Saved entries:
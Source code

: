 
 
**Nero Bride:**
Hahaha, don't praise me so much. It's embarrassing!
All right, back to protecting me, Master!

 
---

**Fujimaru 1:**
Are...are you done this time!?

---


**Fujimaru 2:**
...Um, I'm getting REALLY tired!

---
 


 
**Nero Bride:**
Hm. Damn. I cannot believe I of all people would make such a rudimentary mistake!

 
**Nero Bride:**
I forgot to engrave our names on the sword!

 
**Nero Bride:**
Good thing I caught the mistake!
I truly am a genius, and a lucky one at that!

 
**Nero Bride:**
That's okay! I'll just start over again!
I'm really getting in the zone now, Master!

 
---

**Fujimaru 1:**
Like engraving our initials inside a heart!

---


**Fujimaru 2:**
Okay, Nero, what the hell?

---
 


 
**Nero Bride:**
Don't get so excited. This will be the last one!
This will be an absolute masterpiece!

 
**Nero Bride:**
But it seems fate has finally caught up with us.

*Activity*.
What lines of the data include the word "getting"? Copy each of them.

*Result for this task*.
...Um, I'm getting REALLY tired!
I'm really getting in the zone now, Master!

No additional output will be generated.